Ucapan Oppa benar – benar menghentakku, aku tak suka status sosialku dihina. Walau aku Cuma kucing kampung, aku masih punya harga diri. Bukankah cinta itu tak mengenal kasta.

Kutahu ia tak suka Kyran sejak berpacaran denganku. Mereka selalu bertengkar. Oppa sudah lama menyatakan cintanya padaku namun tak pernah kutanggapi. Bahkan aku pernah mengejeknya, si kucing gendut.

Aku merana. Hati ini teriris – iris. Kyran meninggalkanku karena hendak kawin dengan kucing lain. Air mata ini menetes seiring hujan yang semakin deras. Tak kuperdulikan Oppa memanggil namaku karena nama yang ia panggil salah.

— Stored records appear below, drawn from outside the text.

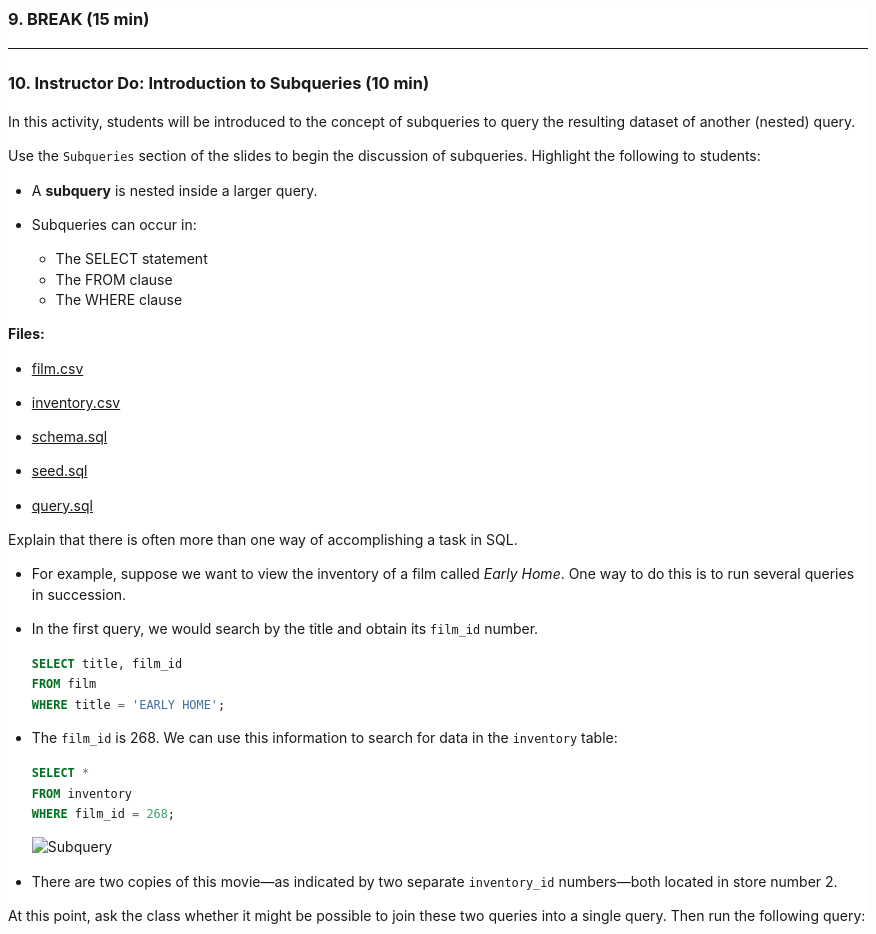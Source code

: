 
### 9. BREAK (15 min)

---

### 10. Instructor Do: Introduction to Subqueries (10 min)

In this activity, students will be introduced to the concept of subqueries to query the resulting dataset of another (nested) query.

Use the `Subqueries` section of the slides to begin the discussion of subqueries. Highlight the following to students:

  * A **subquery** is nested inside a larger query.

  * Subqueries can occur in:
    * The SELECT statement
    * The FROM clause
    * The WHERE clause

**Files:**

* [film.csv](Activities/06-Ins_Subqueries/Resources/film.csv)

* [inventory.csv](Activities/06-Ins_Subqueries/Resources/inventory.csv)

* [schema.sql](Activities/06-Ins_Subqueries/Solved/schema.sql)

* [seed.sql](Activities/06-Ins_Subqueries/Solved/seed.sql)

* [query.sql](Activities/06-Ins_Subqueries/Solved/query.sql)

Explain that there is often more than one way of accomplishing a task in SQL.

* For example, suppose we want to view the inventory of a film called *Early Home*. One way to do this is to run several queries in succession.

* In the first query, we would search by the title and obtain its `film_id` number.

  ```sql
  SELECT title, film_id
  FROM film
  WHERE title = 'EARLY HOME';
  ```

* The `film_id` is 268. We can use this information to search for data in the `inventory` table:

  ```sql
  SELECT *
  FROM inventory
  WHERE film_id = 268;
  ```

  ![Subquery](Images/subquery.png)

* There are two copies of this movie—as indicated by two separate `inventory_id` numbers—both located in store number 2.

At this point, ask the class whether it might be possible to join these two queries into a single query. Then run the following query:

Mimi. Bukankah ia sudah tahu namaku kini Yoona. Aku tak tahu dimana ia meletakkan otaknya. Aku mendesis jengkel.

Kulihat Nona menangis, semula kukira karena film yang sedang ditontonnya. Ia sedang memutar film Korea, yang aku tak tahu apa judulnya. Ada adegan seorang gadis menangis ditinggal oleh kekasihnya yang hendak berperang. Sedih ini semakin terasa berlipat – lipat.

Kupandangi lagi Nona. Bukan. Ia bukan sedang menangisi film. Sesekali ia memandangi hape bututnya. Ia balik memandangiku.

“ Kau tahu, Jay memutuskan hubungan kami “ Ia menangis. Dia memelukku begitu erat hingga terasa sesak. Air mata kami berjatuhan, seperti saling berlomba – lomba.

Hujan kali ini terasa begitu syahdu seiring tangis yang mulai terisak – isak.